* _What is being asked_: Going through the data, count each line that has the word "mauve". Reply with the total and nothing more.

* _Data for this task_:
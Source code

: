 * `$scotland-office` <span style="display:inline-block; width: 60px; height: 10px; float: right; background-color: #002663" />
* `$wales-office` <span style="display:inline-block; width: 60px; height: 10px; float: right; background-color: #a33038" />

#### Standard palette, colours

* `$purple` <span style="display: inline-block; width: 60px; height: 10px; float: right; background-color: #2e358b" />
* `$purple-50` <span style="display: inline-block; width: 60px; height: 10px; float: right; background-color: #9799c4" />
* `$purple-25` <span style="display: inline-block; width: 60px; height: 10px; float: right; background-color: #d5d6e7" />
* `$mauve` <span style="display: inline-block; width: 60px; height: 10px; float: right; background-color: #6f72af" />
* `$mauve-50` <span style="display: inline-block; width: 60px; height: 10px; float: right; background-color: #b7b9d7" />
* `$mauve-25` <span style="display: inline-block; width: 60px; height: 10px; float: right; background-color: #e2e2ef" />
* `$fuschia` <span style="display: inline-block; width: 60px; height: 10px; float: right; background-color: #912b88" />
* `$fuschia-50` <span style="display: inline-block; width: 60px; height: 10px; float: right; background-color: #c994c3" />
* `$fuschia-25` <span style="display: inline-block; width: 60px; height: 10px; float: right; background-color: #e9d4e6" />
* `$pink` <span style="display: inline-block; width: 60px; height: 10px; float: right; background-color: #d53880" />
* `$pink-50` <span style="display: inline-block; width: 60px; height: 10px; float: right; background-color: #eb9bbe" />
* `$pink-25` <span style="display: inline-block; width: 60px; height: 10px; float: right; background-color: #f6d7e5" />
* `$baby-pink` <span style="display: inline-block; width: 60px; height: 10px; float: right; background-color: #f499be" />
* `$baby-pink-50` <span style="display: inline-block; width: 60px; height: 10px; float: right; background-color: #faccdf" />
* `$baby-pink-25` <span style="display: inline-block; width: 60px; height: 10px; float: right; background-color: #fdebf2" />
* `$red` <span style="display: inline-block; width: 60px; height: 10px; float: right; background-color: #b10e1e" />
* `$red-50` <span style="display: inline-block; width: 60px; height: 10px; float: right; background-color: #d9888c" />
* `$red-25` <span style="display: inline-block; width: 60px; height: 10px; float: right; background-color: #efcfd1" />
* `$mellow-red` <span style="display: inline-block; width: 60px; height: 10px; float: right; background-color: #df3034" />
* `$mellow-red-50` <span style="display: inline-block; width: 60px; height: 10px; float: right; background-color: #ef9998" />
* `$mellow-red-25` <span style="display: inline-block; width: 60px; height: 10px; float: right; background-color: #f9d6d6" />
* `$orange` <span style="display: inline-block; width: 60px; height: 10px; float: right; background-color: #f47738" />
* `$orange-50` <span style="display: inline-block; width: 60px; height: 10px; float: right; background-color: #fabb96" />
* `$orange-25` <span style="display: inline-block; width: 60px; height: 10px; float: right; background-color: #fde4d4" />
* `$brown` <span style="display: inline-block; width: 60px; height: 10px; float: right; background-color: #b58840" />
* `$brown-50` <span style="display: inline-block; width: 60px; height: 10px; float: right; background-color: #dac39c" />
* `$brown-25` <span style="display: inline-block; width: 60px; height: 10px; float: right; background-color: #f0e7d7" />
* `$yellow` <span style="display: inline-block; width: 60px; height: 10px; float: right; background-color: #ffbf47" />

* _Reply to the exercise_: 3